Zvezdan Jovanović (; born 19 July 1965), also known as "Zmija" ("Snake") is a Serbian former paramilitary and Commander in the Serbian police's Special Operations Unit, sentenced to 40 years in prison for the assassination of Serbian Prime Minister Zoran Đinđić in 2003.

Early life 
Jovanović was born in the village of Breznica in Kosovo, in 1965. He had been a locksmith until joining the Serbian Volunteer Guard led by Željko Ražnatović in 1991. Jovanović had been a member of the feared anti-terrorist unit Red Berets and held the police rank of lieutenant colonel. He also participated in the Yugoslav Wars in the 1990s, particularly in operations in Kosovo. He was awarded the Medal of Bravery after the Yugoslav Wars ended for being a participant in all engagements for the Serbian Forces.

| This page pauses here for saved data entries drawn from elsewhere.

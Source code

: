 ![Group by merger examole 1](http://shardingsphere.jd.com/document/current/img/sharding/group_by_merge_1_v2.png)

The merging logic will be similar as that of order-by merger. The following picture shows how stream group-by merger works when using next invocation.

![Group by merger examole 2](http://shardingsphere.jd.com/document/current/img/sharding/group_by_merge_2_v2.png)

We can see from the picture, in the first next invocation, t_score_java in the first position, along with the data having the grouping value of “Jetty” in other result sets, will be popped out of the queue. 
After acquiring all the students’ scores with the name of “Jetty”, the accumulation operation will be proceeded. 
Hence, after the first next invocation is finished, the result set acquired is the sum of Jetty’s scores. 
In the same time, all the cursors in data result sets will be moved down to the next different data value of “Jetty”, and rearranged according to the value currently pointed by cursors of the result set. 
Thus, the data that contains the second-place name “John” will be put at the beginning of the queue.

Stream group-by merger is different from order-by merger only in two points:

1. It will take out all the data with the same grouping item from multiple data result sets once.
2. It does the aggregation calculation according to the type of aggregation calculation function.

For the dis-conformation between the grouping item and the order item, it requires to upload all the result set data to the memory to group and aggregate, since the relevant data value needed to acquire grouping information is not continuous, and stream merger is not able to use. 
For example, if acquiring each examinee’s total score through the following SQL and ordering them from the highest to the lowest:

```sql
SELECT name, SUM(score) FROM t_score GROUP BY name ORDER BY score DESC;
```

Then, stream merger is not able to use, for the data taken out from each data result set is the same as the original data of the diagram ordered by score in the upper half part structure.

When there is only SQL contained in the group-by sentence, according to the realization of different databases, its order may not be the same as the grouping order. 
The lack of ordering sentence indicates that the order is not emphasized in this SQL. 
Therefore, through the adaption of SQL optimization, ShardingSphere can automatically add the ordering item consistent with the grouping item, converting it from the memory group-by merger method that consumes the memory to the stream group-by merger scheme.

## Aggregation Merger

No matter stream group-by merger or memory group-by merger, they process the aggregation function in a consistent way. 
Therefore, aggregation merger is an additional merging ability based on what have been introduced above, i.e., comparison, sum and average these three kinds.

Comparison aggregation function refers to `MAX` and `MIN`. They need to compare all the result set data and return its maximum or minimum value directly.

Assassination of Zoran Đinđić 

Jovanović was arrested on the charges of being responsible for the assassination of Serbian Prime Minister Zoran Đinđić in March 2003. He was convicted of the murder and sentenced to 40 years in prison. The evidence connected him to the infamous Zemun Clan of Serbia's organized crime network, and to its alleged leader, Milorad Ulemek.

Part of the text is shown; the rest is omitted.